## LISTED RECORDS:
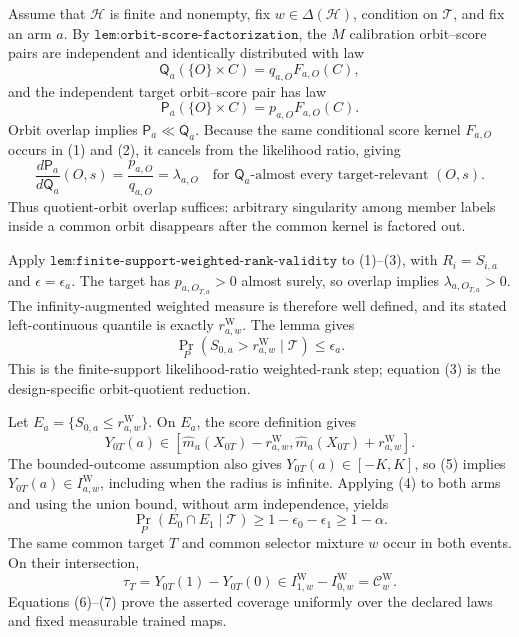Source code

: Assume that \(\mathcal H\) is finite and nonempty, fix \(w\in\Delta(\mathcal H)\), condition on \(\mathcal T\), and fix an arm \(a\). By \(\texttt{lem:orbit-score-factorization}\), the \(M\) calibration orbit--score pairs are independent and identically distributed with law
\[
\mathsf Q_a(\{O\}\times C)=q_{a,O}F_{a,O}(C),
\tag{1}
\]
and the independent target orbit--score pair has law
\[
\mathsf P_a(\{O\}\times C)=p_{a,O}F_{a,O}(C).
\tag{2}
\]
Orbit overlap implies \(\mathsf P_a\ll\mathsf Q_a\). Because the same conditional score kernel \(F_{a,O}\) occurs in (1) and (2), it cancels from the likelihood ratio, giving
\[
\frac{d\mathsf P_a}{d\mathsf Q_a}(O,s)=\frac{p_{a,O}}{q_{a,O}}=\lambda_{a,O}
\quad\text{for }\mathsf Q_a\text{-almost every target-relevant }(O,s).
\tag{3}
\]
Thus quotient-orbit overlap suffices: arbitrary singularity among member labels inside a common orbit disappears after the common kernel is factored out.

Apply \(\texttt{lem:finite-support-weighted-rank-validity}\) to (1)--(3), with \(R_i=S_{i,a}\) and \(\epsilon=\epsilon_a\). The target has \(p_{a,O_{T,a}}>0\) almost surely, so overlap implies \(\lambda_{a,O_{T,a}}>0\). The infinity-augmented weighted measure is therefore well defined, and its stated left-continuous quantile is exactly \(r^{\mathrm W}_{a,w}\). The lemma gives
\[
\Pr_P\!\left(S_{0,a}>r^{\mathrm W}_{a,w}\mid\mathcal T\right)\le\epsilon_a.
\tag{4}
\]
This is the finite-support likelihood-ratio weighted-rank step; equation (3) is the design-specific orbit-quotient reduction.

Let \(E_a=\{S_{0,a}\le r^{\mathrm W}_{a,w}\}\). On \(E_a\), the score definition gives
\[
Y_{0T}(a)\in[\widehat m_a(X_{0T})-r^{\mathrm W}_{a,w},\widehat m_a(X_{0T})+r^{\mathrm W}_{a,w}].
\tag{5}
\]
The bounded-outcome assumption also gives \(Y_{0T}(a)\in[-K,K]\), so (5) implies \(Y_{0T}(a)\in I^{\mathrm W}_{a,w}\), including when the radius is infinite. Applying (4) to both arms and using the union bound, without arm independence, yields
\[
\Pr_P(E_0\cap E_1\mid\mathcal T)\ge1-\epsilon_0-\epsilon_1\ge1-\alpha.
\tag{6}
\]
The same common target \(T\) and common selector mixture \(w\) occur in both events. On their intersection,
\[
\tau_T=Y_{0T}(1)-Y_{0T}(0)\in I^{\mathrm W}_{1,w}-I^{\mathrm W}_{0,w}=\mathcal C^{\mathrm W}_w.
\tag{7}
\]
Equations (6)--(7) prove the asserted coverage uniformly over the declared laws and fixed measurable trained maps.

## WORK INSTRUCTIONS:
Search the listing for the string "mathsf". Copy each line where it turns up.

## ANSWER TO THIS EXERCISE:
\mathsf Q_a(\{O\}\times C)=q_{a,O}F_{a,O}(C),
\mathsf P_a(\{O\}\times C)=p_{a,O}F_{a,O}(C).
Orbit overlap implies \(\mathsf P_a\ll\mathsf Q_a\). Because the same conditional score kernel \(F_{a,O}\) occurs in (1) and (2), it cancels from the likelihood ratio, giving
\frac{d\mathsf P_a}{d\mathsf Q_a}(O,s)=\frac{p_{a,O}}{q_{a,O}}=\lambda_{a,O}
\quad\text{for }\mathsf Q_a\text{-almost every target-relevant }(O,s).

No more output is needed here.